▶ **Task goal**
The lines wanted are those in the data below that include "plastics".
-- -- --
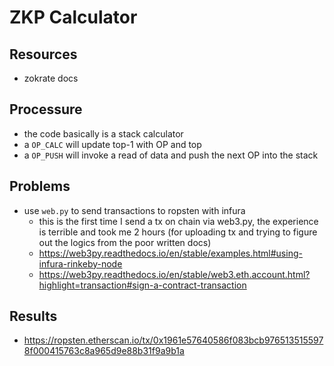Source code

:# ZKP Calculator

## Resources
- zokrate docs

## Processure
- the code basically is a stack calculator
- a `OP_CALC` will update top-1 with OP and top
- a `OP_PUSH` will invoke a read of data and push the next OP into the stack

## Problems
- use `web.py` to send transactions to ropsten with infura
  - this is the first time I send a tx on chain via web3.py, the experience is terrible and took me 2 hours (for uploading tx and trying to figure out the logics from the poor written docs)
  - https://web3py.readthedocs.io/en/stable/examples.html#using-infura-rinkeby-node
  - https://web3py.readthedocs.io/en/stable/web3.eth.account.html?highlight=transaction#sign-a-contract-transaction

## Results
- https://ropsten.etherscan.io/tx/0x1961e57640586f083bcb9765135155978f000415763c8a965d9e88b31f9a9b1a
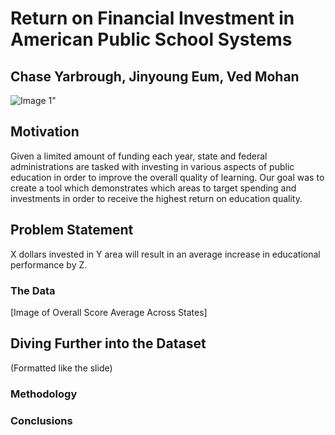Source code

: # Return on Financial Investment in American Public School Systems
## Chase Yarbrough, Jinyoung Eum, Ved Mohan

![Image 1](project1.PNG)"

## Motivation
Given a limited amount of funding each year, state and federal administrations are tasked with investing in various aspects of public education in order to improve the overall quality of learning.
Our goal was to create a tool which demonstrates which areas to target spending and investments in order to receive the highest return on education quality.

## Problem Statement
X dollars invested in Y area will result in an average increase in educational performance by Z.

### The Data

[Image of Overall Score Average Across States]

## Diving Further into the Dataset

(Formatted like the slide)


### Methodology


### Conclusions
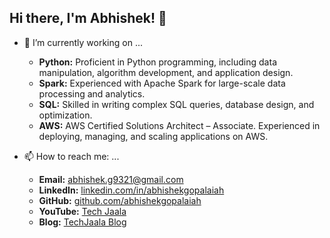 ## Hi there, I'm Abhishek!  👋

- 🔭 I’m currently working on ...
  - **Python:** Proficient in Python programming, including data manipulation, algorithm development, and application design.
  - **Spark:** Experienced with Apache Spark for large-scale data processing and analytics.
  - **SQL:** Skilled in writing complex SQL queries, database design, and optimization.
  - **AWS:** AWS Certified Solutions Architect – Associate. Experienced in deploying, managing, and scaling applications on AWS.
 
- 📫 How to reach me: ...
  - **Email:** [abhishek.g9321@gmail.com](mailto:abhishek.g9321@gmail.com)
  - **LinkedIn:** [linkedin.com/in/abhishekgopalaiah](https://www.linkedin.com/in/abhishekgopalaiah/)
  - **GitHub:** [github.com/abhishekgopalaiah](https://github.com/abhishekgopalaiah)
  - **YouTube:** [Tech Jaala](https://www.youtube.com/@techjaala9230)
  - **Blog:** [TechJaala Blog](https://techjaala.blogspot.com/)
    
<!--
**abhishekgopalaiah/abhishekgopalaiah** is a ✨ _special_ ✨ repository because its `README.md` (this file) appears on your GitHub profile.

Here are some ideas to get you started:

- 🔭 I’m currently working on ...
  - **Python:** Proficient in Python programming, including data manipulation, algorithm development, and application design.
  - **Spark:** Experienced with Apache Spark for large-scale data processing and analytics.
  - **SQL:** Skilled in writing complex SQL queries, database design, and optimization.
  - **AWS:** AWS Certified Solutions Architect – Associate. Experienced in deploying, managing, and scaling applications on AWS.

- 🌱 I’m currently learning ...
- 👯 I’m looking to collaborate on ...
- 🤔 I’m looking for help with ...
- 💬 Ask me about ...
- 📫 How to reach me: ...
- 😄 Pronouns: ...
- ⚡ Fun fact: ...
-->
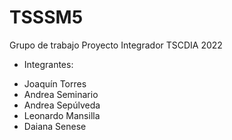 # TSSSM5
Grupo de trabajo Proyecto Integrador TSCDIA 2022

* Integrantes:
- Joaquín Torres
- Andrea Seminario
- Andrea Sepúlveda
- Leonardo Mansilla
- Daiana Senese
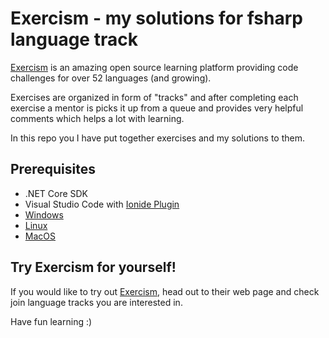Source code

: # Exercism - my solutions for fsharp language track

[Exercism](exercism.io) is an amazing open source learning platform providing code challenges for over 52 languages (and growing).

Exercises are organized in form of "tracks" and after completing each exercise a mentor is picks it up from a queue and provides very helpful comments which helps a lot with learning.

In this repo you I have put together exercises and my solutions to them.

## Prerequisites

- .NET Core SDK
- Visual Studio Code with [Ionide Plugin](http://ionide.io/)
- [Windows](https://fsharp.org/use/windows/)
- [Linux](https://fsharp.org/use/linux/)
- [MacOS](https://fsharp.org/use/mac/)

## Try Exercism for yourself!

If you would like to try out [Exercism](exercism.io), head out to their web page and check join language tracks you are interested in.

Have fun learning :)

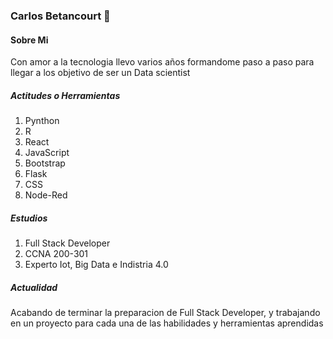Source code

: ### Carlos Betancourt 👋

<h4>Sobre Mi</h4>
<p>Con amor a la tecnologia llevo varios años formandome paso a paso para llegar a los objetivo de ser un Data scientist</p>

<h5>Actitudes o Herramientas </h5>
<ol>
  <li>Pynthon</li>
  <li>R</li>
  <li>React</li>
  <li>JavaScript</li>
  <li>Bootstrap</li>
  <li>Flask</li>
  <li>CSS</li>
  <li>Node-Red</li>
</ol>

<h5>Estudios</h5>
<ol>
  <li>Full Stack Developer</li>
  <li>CCNA 200-301</li>
  <li>Experto Iot, Big Data e Indistria 4.0</li>
</ol>

<h5>Actualidad</h5>
<p>Acabando de terminar la preparacion de Full Stack Developer, y trabajando en un proyecto para cada una de las habilidades y herramientas aprendidas</p>


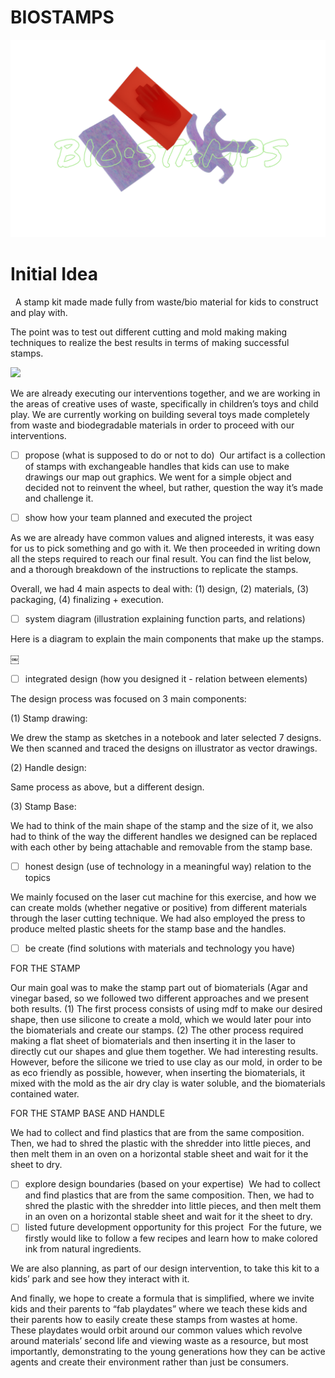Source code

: # BIOSTAMPS

![](Title.png)

# Initial Idea

  A stamp kit made made fully from waste/bio material for kids to construct and play with.  

The point was to test out different cutting and mold making making techniques to realize the best results in terms of making successful stamps.  

![](p1.png)

We are already executing our interventions together, and we are working in the areas of creative uses of waste, specifically in children’s toys and child play. We are currently working on building several toys made completely from waste and biodegradable materials in order to proceed with our interventions.


- [ ] propose (what is supposed to do or not to do)
 Our artifact is a collection of stamps with exchangeable handles that kids can use to make drawings our map out graphics. We went for a simple object and decided not to reinvent the wheel, but rather, question the way it’s made and challenge it.

- [ ] show how your team planned and executed the project

As we are already have common values and aligned interests, it was easy for us to pick something and go with it. We then proceeded in writing down all the steps required to reach our final result. You can find the list below, and a thorough breakdown of the instructions to replicate the stamps.

Overall, we had 4 main aspects to deal with: (1) design, (2) materials, (3) packaging, (4) finalizing + execution.

- [ ] system diagram (illustration explaining function parts, and relations)

Here is a diagram to explain the main components that make up the stamps.

￼


- [ ] integrated design (how you designed it - relation between elements)

The design process was focused on 3 main components:

(1) Stamp drawing:

We drew the stamp as sketches in a notebook and later selected 7 designs. We then scanned and traced the designs on illustrator as vector drawings.

(2) Handle design:

Same process as above, but a different design.

(3) Stamp Base:

We had to think of the main shape of the stamp and the size of it, we also had to think of the way the different handles we designed can be replaced with each other by being attachable and removable from the stamp base.

- [ ] honest design (use of technology in a meaningful way) relation to the topics

We mainly focused on the laser cut machine for this exercise, and how we can create molds (whether negative or positive) from different materials through the laser cutting technique. We had also employed the press to produce melted plastic sheets for the stamp base and the handles.

- [ ] be create (find solutions with materials and technology you have)

FOR THE STAMP

Our main goal was to make the stamp part out of biomaterials (Agar and vinegar based, so we followed two different approaches and we present both results. (1) The first process consists of using mdf to make our desired shape, then use silicone to create a mold, which we would later pour into the biomaterials and create our stamps. (2) The other process required making a flat sheet of biomaterials and then inserting it in the laser to directly cut our shapes and glue them together. We had interesting results.  However, before the silicone we tried to use clay as our mold, in order to be as eco friendly as possible, however, when inserting the biomaterials, it mixed with the mold as the air dry clay is water soluble, and the biomaterials contained water.

FOR THE STAMP BASE AND HANDLE

We had to collect and find plastics that are from the same composition. Then, we had to shred the plastic with the shredder into little pieces, and then melt them in an oven on a horizontal stable sheet and wait for it the sheet to dry.

- [ ] explore design boundaries (based on your expertise)  We had to collect and find plastics that are from the same composition. Then, we had to shred the plastic with the shredder into little pieces, and then melt them in an oven on a horizontal stable sheet and wait for it the sheet to dry. 
- [ ] listed future development opportunity for this project 
For the future, we firstly would like to follow a few recipes and learn how to make colored ink from natural ingredients.

We are also planning, as part of our design intervention, to take this kit to a kids’ park and see how they interact with it.

And finally, we hope to create a formula that is simplified, where we invite kids and their parents to “fab playdates” where we teach these kids and their parents how to easily create these stamps from wastes at home. These playdates would orbit around our common values which revolve around materials’ second life and viewing waste as a resource, but most importantly, demonstrating to the young generations how they can be active agents and create their environment rather than just be consumers.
-- -- --
▶ **Answer to the exercise**
We had to collect and find plastics that are from the same composition. Then, we had to shred the plastic with the shredder into little pieces, and then melt them in an oven on a horizontal stable sheet and wait for it the sheet to dry.
- [ ] explore design boundaries (based on your expertise)  We had to collect and find plastics that are from the same composition. Then, we had to shred the plastic with the shredder into little pieces, and then melt them in an oven on a horizontal stable sheet and wait for it the sheet to dry. 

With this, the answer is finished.